WHAT YOU NEED TO DO: Repeat the records given below in full, with no changes.

SUPPLIED MATERIAL:
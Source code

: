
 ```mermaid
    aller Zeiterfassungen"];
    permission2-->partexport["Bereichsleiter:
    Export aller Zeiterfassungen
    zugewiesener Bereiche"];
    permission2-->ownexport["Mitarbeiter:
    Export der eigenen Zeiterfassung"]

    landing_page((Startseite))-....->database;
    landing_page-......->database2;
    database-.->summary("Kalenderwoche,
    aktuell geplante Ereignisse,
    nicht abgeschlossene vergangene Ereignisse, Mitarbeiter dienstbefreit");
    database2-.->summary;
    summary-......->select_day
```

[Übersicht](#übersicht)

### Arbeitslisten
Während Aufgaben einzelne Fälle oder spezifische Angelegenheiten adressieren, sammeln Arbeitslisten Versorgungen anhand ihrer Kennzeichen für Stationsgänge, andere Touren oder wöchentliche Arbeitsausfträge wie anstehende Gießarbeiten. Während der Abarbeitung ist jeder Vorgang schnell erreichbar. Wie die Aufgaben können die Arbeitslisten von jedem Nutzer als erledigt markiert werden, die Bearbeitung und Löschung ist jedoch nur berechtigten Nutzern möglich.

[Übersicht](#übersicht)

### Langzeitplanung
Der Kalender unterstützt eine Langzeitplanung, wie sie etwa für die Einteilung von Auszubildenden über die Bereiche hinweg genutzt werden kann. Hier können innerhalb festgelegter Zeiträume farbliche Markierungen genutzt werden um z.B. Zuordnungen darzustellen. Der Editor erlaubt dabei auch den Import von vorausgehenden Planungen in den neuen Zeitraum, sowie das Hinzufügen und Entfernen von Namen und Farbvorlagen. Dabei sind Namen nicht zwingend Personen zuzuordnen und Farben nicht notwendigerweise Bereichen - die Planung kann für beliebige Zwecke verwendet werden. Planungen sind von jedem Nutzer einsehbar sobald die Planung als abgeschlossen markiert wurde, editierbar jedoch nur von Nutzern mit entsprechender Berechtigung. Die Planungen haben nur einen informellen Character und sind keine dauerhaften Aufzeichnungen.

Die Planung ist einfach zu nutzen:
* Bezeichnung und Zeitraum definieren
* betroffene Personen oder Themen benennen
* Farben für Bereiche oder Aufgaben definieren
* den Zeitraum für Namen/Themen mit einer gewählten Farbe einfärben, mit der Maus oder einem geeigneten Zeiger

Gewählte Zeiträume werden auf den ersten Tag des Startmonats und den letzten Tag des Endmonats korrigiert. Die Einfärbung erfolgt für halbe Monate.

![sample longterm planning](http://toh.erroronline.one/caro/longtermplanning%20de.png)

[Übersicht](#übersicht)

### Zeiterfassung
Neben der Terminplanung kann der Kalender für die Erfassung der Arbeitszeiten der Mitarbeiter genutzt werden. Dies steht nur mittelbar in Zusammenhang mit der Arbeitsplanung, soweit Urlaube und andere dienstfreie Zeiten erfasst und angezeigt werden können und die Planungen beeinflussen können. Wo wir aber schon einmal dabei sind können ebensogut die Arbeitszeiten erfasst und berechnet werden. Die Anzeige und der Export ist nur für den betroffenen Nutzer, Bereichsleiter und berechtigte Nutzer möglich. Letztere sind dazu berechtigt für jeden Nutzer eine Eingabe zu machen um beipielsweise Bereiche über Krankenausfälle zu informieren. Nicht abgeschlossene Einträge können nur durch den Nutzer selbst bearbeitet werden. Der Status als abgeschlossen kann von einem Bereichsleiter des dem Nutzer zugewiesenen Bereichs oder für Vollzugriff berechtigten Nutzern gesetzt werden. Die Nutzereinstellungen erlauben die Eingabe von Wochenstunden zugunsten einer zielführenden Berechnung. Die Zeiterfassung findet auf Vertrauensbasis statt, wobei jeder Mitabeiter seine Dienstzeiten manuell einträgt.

ANSWER BELOW:
Source code

:
 ```mermaid
    aller Zeiterfassungen"];
    permission2-->partexport["Bereichsleiter:
    Export aller Zeiterfassungen
    zugewiesener Bereiche"];
    permission2-->ownexport["Mitarbeiter:
    Export der eigenen Zeiterfassung"]

    landing_page((Startseite))-....->database;
    landing_page-......->database2;
    database-.->summary("Kalenderwoche,
    aktuell geplante Ereignisse,
    nicht abgeschlossene vergangene Ereignisse, Mitarbeiter dienstbefreit");
    database2-.->summary;
    summary-......->select_day
```

[Übersicht](#übersicht)

### Arbeitslisten
Während Aufgaben einzelne Fälle oder spezifische Angelegenheiten adressieren, sammeln Arbeitslisten Versorgungen anhand ihrer Kennzeichen für Stationsgänge, andere Touren oder wöchentliche Arbeitsausfträge wie anstehende Gießarbeiten. Während der Abarbeitung ist jeder Vorgang schnell erreichbar. Wie die Aufgaben können die Arbeitslisten von jedem Nutzer als erledigt markiert werden, die Bearbeitung und Löschung ist jedoch nur berechtigten Nutzern möglich.

[Übersicht](#übersicht)

### Langzeitplanung
Der Kalender unterstützt eine Langzeitplanung, wie sie etwa für die Einteilung von Auszubildenden über die Bereiche hinweg genutzt werden kann. Hier können innerhalb festgelegter Zeiträume farbliche Markierungen genutzt werden um z.B. Zuordnungen darzustellen. Der Editor erlaubt dabei auch den Import von vorausgehenden Planungen in den neuen Zeitraum, sowie das Hinzufügen und Entfernen von Namen und Farbvorlagen. Dabei sind Namen nicht zwingend Personen zuzuordnen und Farben nicht notwendigerweise Bereichen - die Planung kann für beliebige Zwecke verwendet werden. Planungen sind von jedem Nutzer einsehbar sobald die Planung als abgeschlossen markiert wurde, editierbar jedoch nur von Nutzern mit entsprechender Berechtigung. Die Planungen haben nur einen informellen Character und sind keine dauerhaften Aufzeichnungen.

Die Planung ist einfach zu nutzen:
* Bezeichnung und Zeitraum definieren
* betroffene Personen oder Themen benennen
* Farben für Bereiche oder Aufgaben definieren
* den Zeitraum für Namen/Themen mit einer gewählten Farbe einfärben, mit der Maus oder einem geeigneten Zeiger

Gewählte Zeiträume werden auf den ersten Tag des Startmonats und den letzten Tag des Endmonats korrigiert. Die Einfärbung erfolgt für halbe Monate.

![sample longterm planning](http://toh.erroronline.one/caro/longtermplanning%20de.png)

[Übersicht](#übersicht)

### Zeiterfassung
Neben der Terminplanung kann der Kalender für die Erfassung der Arbeitszeiten der Mitarbeiter genutzt werden. Dies steht nur mittelbar in Zusammenhang mit der Arbeitsplanung, soweit Urlaube und andere dienstfreie Zeiten erfasst und angezeigt werden können und die Planungen beeinflussen können. Wo wir aber schon einmal dabei sind können ebensogut die Arbeitszeiten erfasst und berechnet werden. Die Anzeige und der Export ist nur für den betroffenen Nutzer, Bereichsleiter und berechtigte Nutzer möglich. Letztere sind dazu berechtigt für jeden Nutzer eine Eingabe zu machen um beipielsweise Bereiche über Krankenausfälle zu informieren. Nicht abgeschlossene Einträge können nur durch den Nutzer selbst bearbeitet werden. Der Status als abgeschlossen kann von einem Bereichsleiter des dem Nutzer zugewiesenen Bereichs oder für Vollzugriff berechtigten Nutzern gesetzt werden. Die Nutzereinstellungen erlauben die Eingabe von Wochenstunden zugunsten einer zielführenden Berechnung. Die Zeiterfassung findet auf Vertrauensbasis statt, wobei jeder Mitabeiter seine Dienstzeiten manuell einträgt.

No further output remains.